Anderson and his colleagues have been refining and pushing the 2-14-1 alloy composition to be more suitable for the rapid solidification that happens in the atomized powder droplets and ultimately for the injection-molding process.

"We've succeeded in getting very nice properties for these fine spherical powders," he said. He noted that in comparing their powders to spherical commercial powders of larger size, he and his colleagues look at the "crossover in temperature" at which the properties of their magnet powders become better than the commercial powders for higher temperature uses. "It used to be 175 C," he said, "but now we've moved that crossover temperature down to the neighborhood of 75 C, which is a tremendous accomplishment - we're very happy about that."

Anderson said they now have what they think is a really good alloy, and also have switched from helium gas to argon gas in the atomization process, which makes the powder-making process a lot cheaper. "That's a move in the right direction for the purposes of commercialization," he said, "and that's what we've been driving for."
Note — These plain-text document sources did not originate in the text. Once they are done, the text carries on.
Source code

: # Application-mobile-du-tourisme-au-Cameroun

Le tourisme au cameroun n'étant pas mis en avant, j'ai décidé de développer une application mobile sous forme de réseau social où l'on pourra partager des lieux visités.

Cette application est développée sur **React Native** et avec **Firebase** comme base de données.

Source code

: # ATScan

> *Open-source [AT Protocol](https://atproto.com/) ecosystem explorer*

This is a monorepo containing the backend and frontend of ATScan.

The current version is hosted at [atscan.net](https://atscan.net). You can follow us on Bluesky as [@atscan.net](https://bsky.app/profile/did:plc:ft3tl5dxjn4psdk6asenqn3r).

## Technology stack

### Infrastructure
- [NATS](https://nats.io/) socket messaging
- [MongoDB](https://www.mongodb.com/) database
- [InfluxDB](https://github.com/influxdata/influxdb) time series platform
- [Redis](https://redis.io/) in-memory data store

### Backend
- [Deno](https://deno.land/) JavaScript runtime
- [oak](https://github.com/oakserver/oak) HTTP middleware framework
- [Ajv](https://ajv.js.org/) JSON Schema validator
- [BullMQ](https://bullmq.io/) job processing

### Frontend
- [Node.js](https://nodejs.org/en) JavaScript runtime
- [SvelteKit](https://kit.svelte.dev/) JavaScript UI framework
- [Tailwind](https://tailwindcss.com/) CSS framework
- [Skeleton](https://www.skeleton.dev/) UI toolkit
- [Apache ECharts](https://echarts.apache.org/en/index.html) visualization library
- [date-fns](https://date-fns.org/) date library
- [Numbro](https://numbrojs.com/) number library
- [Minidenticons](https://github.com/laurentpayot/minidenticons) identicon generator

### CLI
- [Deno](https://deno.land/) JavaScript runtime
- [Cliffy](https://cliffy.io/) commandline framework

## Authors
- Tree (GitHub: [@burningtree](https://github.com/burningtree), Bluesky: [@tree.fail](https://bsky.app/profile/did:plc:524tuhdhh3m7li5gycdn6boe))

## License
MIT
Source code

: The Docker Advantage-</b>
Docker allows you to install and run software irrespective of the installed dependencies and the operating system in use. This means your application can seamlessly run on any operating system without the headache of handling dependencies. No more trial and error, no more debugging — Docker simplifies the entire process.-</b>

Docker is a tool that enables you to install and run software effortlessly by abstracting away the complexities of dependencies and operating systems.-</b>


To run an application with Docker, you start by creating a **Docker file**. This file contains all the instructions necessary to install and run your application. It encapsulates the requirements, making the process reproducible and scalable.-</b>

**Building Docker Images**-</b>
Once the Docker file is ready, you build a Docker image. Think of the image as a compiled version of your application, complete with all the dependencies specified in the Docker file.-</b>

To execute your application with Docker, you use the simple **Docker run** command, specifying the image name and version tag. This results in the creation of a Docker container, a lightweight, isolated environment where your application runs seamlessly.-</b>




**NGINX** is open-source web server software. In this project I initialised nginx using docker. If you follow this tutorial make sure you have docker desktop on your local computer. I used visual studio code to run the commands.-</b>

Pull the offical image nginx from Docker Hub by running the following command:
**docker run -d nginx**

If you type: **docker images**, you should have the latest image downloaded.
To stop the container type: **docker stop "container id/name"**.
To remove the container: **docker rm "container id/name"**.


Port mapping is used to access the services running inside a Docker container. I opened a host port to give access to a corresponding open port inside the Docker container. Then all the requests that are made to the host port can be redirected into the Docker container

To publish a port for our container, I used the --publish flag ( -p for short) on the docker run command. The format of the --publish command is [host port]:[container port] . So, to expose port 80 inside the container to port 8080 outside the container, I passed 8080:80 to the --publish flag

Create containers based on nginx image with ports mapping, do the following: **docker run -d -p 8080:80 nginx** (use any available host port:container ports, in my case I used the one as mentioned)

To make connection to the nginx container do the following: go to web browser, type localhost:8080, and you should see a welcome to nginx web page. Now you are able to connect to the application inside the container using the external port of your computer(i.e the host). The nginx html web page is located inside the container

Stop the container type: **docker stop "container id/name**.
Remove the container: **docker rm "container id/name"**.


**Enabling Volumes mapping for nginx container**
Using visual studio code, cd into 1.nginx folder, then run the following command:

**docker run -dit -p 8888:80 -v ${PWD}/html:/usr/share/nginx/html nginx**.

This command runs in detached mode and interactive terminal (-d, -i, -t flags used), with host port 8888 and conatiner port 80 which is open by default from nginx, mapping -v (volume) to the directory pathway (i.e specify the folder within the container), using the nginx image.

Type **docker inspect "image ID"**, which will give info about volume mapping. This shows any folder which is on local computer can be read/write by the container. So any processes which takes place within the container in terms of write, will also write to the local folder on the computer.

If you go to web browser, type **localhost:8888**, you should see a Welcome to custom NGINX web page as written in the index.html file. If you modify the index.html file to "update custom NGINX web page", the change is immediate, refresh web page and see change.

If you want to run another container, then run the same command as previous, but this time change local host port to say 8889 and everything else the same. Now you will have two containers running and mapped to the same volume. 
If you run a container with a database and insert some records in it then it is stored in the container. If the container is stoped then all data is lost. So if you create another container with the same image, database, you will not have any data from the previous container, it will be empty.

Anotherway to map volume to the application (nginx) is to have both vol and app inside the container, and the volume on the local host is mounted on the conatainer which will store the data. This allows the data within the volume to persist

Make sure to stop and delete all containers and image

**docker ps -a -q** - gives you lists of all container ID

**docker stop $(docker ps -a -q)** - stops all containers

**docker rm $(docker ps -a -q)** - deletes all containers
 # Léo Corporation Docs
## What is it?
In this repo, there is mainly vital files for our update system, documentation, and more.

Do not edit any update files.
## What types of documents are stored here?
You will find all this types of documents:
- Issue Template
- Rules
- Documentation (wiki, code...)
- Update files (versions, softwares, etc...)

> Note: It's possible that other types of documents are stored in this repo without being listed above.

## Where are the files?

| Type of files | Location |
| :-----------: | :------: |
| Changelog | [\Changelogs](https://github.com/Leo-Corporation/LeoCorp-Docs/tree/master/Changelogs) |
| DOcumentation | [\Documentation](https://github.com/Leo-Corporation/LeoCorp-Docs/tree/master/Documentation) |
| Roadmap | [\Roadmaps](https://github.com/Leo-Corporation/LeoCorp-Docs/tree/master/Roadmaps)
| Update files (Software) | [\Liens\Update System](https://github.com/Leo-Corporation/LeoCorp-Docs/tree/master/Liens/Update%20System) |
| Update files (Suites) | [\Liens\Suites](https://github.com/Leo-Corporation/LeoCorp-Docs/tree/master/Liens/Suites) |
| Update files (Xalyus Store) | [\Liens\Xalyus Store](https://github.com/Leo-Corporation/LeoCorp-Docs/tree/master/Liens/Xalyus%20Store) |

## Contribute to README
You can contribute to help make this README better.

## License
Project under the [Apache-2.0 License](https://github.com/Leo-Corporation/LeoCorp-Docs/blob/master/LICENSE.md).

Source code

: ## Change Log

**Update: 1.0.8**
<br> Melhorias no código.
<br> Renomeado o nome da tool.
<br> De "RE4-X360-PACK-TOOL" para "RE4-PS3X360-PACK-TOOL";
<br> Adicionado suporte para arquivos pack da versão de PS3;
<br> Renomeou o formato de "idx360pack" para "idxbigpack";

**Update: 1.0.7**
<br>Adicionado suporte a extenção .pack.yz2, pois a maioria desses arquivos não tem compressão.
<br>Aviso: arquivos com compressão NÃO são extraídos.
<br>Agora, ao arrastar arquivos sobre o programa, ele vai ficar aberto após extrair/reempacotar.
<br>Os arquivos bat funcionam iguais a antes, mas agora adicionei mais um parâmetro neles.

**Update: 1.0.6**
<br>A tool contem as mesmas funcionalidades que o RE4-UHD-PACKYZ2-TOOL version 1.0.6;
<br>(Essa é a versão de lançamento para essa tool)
Reflecting on the goals of the Vehicle Technologies Program at Ames, Anderson said, "We need to support our auto companies and help them develop better products. We can do that by getting things worked out at the basic science end - that's our job."

Summing up the effort he and his colleagues have made in that regard, he added, "You can think of this alloy design work as the fundamental end of extending the temperature range of 2-14-1 magnet alloys. Then, we're also working on the process end, which is a fundamental rapid solidification effort to develop the solidified microstructure that will carry the best magnetic properties over in a form that can be mass-produced. You can call this 'use-inspired' research, for sure. And there's an urgent need for this in our society.